====== EXTRACTED RECORDS

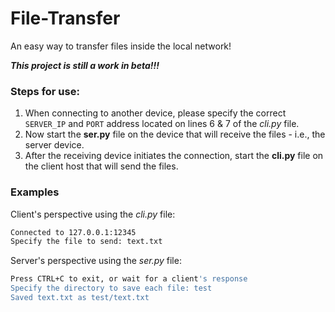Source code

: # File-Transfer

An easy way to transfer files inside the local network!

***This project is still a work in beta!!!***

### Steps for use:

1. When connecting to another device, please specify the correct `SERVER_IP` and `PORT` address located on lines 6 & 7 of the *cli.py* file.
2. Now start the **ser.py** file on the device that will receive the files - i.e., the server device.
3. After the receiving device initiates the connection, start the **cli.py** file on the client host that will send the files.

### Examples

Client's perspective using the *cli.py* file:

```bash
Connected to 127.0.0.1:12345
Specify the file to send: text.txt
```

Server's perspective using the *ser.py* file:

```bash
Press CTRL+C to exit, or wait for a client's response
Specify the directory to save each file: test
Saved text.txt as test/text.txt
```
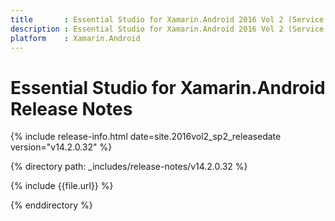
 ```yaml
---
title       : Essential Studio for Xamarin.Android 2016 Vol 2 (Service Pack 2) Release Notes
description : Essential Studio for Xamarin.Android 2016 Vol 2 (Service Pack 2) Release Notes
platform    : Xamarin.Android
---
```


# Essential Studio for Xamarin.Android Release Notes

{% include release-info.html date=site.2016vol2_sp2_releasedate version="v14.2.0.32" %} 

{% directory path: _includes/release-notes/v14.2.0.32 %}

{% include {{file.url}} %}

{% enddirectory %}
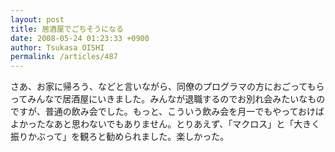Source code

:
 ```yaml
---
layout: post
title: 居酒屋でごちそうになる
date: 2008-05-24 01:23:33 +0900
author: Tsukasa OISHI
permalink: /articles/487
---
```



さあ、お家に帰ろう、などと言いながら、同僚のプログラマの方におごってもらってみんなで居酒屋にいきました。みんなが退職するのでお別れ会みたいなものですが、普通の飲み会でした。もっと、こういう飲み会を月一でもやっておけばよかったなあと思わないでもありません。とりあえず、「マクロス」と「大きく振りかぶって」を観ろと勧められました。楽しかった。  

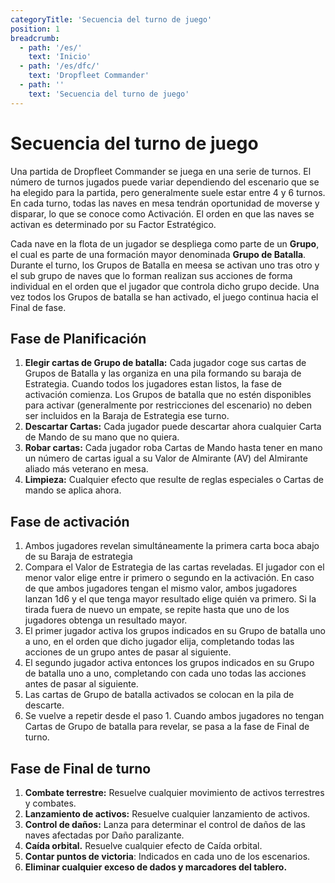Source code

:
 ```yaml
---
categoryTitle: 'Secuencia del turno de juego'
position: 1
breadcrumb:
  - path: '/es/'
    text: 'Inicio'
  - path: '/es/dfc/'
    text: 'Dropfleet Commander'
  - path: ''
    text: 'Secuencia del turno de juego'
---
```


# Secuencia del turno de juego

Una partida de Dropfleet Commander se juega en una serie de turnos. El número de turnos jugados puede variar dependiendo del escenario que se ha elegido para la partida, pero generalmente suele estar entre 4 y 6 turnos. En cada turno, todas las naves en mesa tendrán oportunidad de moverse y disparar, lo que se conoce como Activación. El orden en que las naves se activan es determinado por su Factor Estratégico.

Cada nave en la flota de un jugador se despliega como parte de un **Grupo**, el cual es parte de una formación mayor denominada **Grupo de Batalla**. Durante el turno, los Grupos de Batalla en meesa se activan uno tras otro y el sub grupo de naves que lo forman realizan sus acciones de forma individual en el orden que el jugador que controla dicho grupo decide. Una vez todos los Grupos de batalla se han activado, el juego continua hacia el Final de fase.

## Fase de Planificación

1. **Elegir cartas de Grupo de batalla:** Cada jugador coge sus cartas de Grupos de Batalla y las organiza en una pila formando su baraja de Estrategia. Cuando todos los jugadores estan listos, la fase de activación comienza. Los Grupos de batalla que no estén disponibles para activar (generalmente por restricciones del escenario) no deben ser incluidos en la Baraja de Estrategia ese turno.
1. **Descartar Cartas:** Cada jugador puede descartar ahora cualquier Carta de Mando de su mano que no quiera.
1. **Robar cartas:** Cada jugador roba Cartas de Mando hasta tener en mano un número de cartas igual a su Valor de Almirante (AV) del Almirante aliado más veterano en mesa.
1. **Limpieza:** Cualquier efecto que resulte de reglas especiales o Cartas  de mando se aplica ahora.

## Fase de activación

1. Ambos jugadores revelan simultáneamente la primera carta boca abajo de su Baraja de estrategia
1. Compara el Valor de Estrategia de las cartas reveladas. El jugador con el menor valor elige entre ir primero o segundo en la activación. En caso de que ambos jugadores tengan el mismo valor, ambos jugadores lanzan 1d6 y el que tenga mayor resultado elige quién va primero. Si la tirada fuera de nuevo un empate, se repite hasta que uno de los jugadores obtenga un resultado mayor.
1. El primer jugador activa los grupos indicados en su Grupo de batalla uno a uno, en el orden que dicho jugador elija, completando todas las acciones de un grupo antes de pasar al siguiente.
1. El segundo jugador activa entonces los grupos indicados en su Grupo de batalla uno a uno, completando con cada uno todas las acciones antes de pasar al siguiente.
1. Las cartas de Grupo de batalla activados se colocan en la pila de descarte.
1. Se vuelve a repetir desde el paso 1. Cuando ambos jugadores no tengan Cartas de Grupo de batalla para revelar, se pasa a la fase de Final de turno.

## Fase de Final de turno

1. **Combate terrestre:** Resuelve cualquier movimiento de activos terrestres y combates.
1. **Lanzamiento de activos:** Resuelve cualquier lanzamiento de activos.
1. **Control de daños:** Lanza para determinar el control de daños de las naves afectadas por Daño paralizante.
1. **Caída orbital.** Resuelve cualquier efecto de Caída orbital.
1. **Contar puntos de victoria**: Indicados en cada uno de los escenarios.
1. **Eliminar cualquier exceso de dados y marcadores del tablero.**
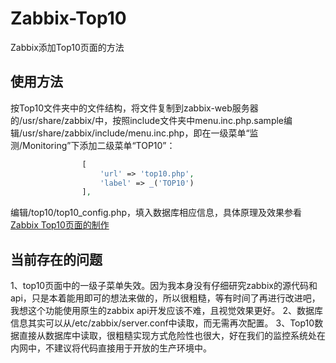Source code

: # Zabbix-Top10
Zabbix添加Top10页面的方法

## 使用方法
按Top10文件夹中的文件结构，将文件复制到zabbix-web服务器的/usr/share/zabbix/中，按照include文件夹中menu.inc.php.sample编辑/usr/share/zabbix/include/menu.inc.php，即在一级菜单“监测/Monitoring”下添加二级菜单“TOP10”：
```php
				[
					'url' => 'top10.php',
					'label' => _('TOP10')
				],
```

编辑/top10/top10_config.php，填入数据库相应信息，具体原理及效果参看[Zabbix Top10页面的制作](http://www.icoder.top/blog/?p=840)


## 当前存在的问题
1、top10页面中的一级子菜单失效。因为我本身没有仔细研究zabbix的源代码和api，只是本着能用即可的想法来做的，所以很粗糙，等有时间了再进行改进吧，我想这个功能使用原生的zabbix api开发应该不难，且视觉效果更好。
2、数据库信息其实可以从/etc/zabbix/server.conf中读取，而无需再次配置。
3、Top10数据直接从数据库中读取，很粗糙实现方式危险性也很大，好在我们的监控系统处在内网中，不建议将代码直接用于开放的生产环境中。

============

TASK BRIEF: Every line of the material is to be quoted exactly, with no pictures carried over.

SOLUTION FOR THIS PROBLEM:
Source code

: # File-Transfer

An easy way to transfer files inside the local network!

***This project is still a work in beta!!!***

### Steps for use:

1. When connecting to another device, please specify the correct `SERVER_IP` and `PORT` address located on lines 6 & 7 of the *cli.py* file.
2. Now start the **ser.py** file on the device that will receive the files - i.e., the server device.
3. After the receiving device initiates the connection, start the **cli.py** file on the client host that will send the files.

### Examples

Client's perspective using the *cli.py* file:

```bash
Connected to 127.0.0.1:12345
Specify the file to send: text.txt
```

Server's perspective using the *ser.py* file:

```bash
Press CTRL+C to exit, or wait for a client's response
Specify the directory to save each file: test
Saved text.txt as test/text.txt
```
 ```yaml
---
title       : Essential Studio for Xamarin.Android 2016 Vol 2 (Service Pack 2) Release Notes
description : Essential Studio for Xamarin.Android 2016 Vol 2 (Service Pack 2) Release Notes
platform    : Xamarin.Android
---
```


# Essential Studio for Xamarin.Android Release Notes

{% include release-info.html date=site.2016vol2_sp2_releasedate version="v14.2.0.32" %} 

{% directory path: _includes/release-notes/v14.2.0.32 %}

{% include {{file.url}} %}

{% enddirectory %}
Source code

:
 ```yaml
---
layout: post
title: 居酒屋でごちそうになる
date: 2008-05-24 01:23:33 +0900
author: Tsukasa OISHI
permalink: /articles/487
---
```



さあ、お家に帰ろう、などと言いながら、同僚のプログラマの方におごってもらってみんなで居酒屋にいきました。みんなが退職するのでお別れ会みたいなものですが、普通の飲み会でした。もっと、こういう飲み会を月一でもやっておけばよかったなあと思わないでもありません。とりあえず、「マクロス」と「大きく振りかぶって」を観ろと勧められました。楽しかった。  

Source code

:
 ```yaml
---
categoryTitle: 'Secuencia del turno de juego'
position: 1
breadcrumb:
  - path: '/es/'
    text: 'Inicio'
  - path: '/es/dfc/'
    text: 'Dropfleet Commander'
  - path: ''
    text: 'Secuencia del turno de juego'
---
```


# Secuencia del turno de juego

Una partida de Dropfleet Commander se juega en una serie de turnos. El número de turnos jugados puede variar dependiendo del escenario que se ha elegido para la partida, pero generalmente suele estar entre 4 y 6 turnos. En cada turno, todas las naves en mesa tendrán oportunidad de moverse y disparar, lo que se conoce como Activación. El orden en que las naves se activan es determinado por su Factor Estratégico.

Cada nave en la flota de un jugador se despliega como parte de un **Grupo**, el cual es parte de una formación mayor denominada **Grupo de Batalla**. Durante el turno, los Grupos de Batalla en meesa se activan uno tras otro y el sub grupo de naves que lo forman realizan sus acciones de forma individual en el orden que el jugador que controla dicho grupo decide. Una vez todos los Grupos de batalla se han activado, el juego continua hacia el Final de fase.

## Fase de Planificación

1. **Elegir cartas de Grupo de batalla:** Cada jugador coge sus cartas de Grupos de Batalla y las organiza en una pila formando su baraja de Estrategia. Cuando todos los jugadores estan listos, la fase de activación comienza. Los Grupos de batalla que no estén disponibles para activar (generalmente por restricciones del escenario) no deben ser incluidos en la Baraja de Estrategia ese turno.
1. **Descartar Cartas:** Cada jugador puede descartar ahora cualquier Carta de Mando de su mano que no quiera.
1. **Robar cartas:** Cada jugador roba Cartas de Mando hasta tener en mano un número de cartas igual a su Valor de Almirante (AV) del Almirante aliado más veterano en mesa.
1. **Limpieza:** Cualquier efecto que resulte de reglas especiales o Cartas  de mando se aplica ahora.

## Fase de activación

1. Ambos jugadores revelan simultáneamente la primera carta boca abajo de su Baraja de estrategia
1. Compara el Valor de Estrategia de las cartas reveladas. El jugador con el menor valor elige entre ir primero o segundo en la activación. En caso de que ambos jugadores tengan el mismo valor, ambos jugadores lanzan 1d6 y el que tenga mayor resultado elige quién va primero. Si la tirada fuera de nuevo un empate, se repite hasta que uno de los jugadores obtenga un resultado mayor.
1. El primer jugador activa los grupos indicados en su Grupo de batalla uno a uno, en el orden que dicho jugador elija, completando todas las acciones de un grupo antes de pasar al siguiente.
1. El segundo jugador activa entonces los grupos indicados en su Grupo de batalla uno a uno, completando con cada uno todas las acciones antes de pasar al siguiente.
1. Las cartas de Grupo de batalla activados se colocan en la pila de descarte.
1. Se vuelve a repetir desde el paso 1. Cuando ambos jugadores no tengan Cartas de Grupo de batalla para revelar, se pasa a la fase de Final de turno.

## Fase de Final de turno

1. **Combate terrestre:** Resuelve cualquier movimiento de activos terrestres y combates.
1. **Lanzamiento de activos:** Resuelve cualquier lanzamiento de activos.
1. **Control de daños:** Lanza para determinar el control de daños de las naves afectadas por Daño paralizante.
1. **Caída orbital.** Resuelve cualquier efecto de Caída orbital.
1. **Contar puntos de victoria**: Indicados en cada uno de los escenarios.
1. **Eliminar cualquier exceso de dados y marcadores del tablero.**
Source code

: # Zabbix-Top10
Zabbix添加Top10页面的方法

## 使用方法
按Top10文件夹中的文件结构，将文件复制到zabbix-web服务器的/usr/share/zabbix/中，按照include文件夹中menu.inc.php.sample编辑/usr/share/zabbix/include/menu.inc.php，即在一级菜单“监测/Monitoring”下添加二级菜单“TOP10”：
```php
				[
					'url' => 'top10.php',
					'label' => _('TOP10')
				],
```

编辑/top10/top10_config.php，填入数据库相应信息，具体原理及效果参看[Zabbix Top10页面的制作](http://www.icoder.top/blog/?p=840)


## 当前存在的问题
1、top10页面中的一级子菜单失效。因为我本身没有仔细研究zabbix的源代码和api，只是本着能用即可的想法来做的，所以很粗糙，等有时间了再进行改进吧，我想这个功能使用原生的zabbix api开发应该不难，且视觉效果更好。
2、数据库信息其实可以从/etc/zabbix/server.conf中读取，而无需再次配置。
3、Top10数据直接从数据库中读取，很粗糙实现方式危险性也很大，好在我们的监控系统处在内网中，不建议将代码直接用于开放的生产环境中。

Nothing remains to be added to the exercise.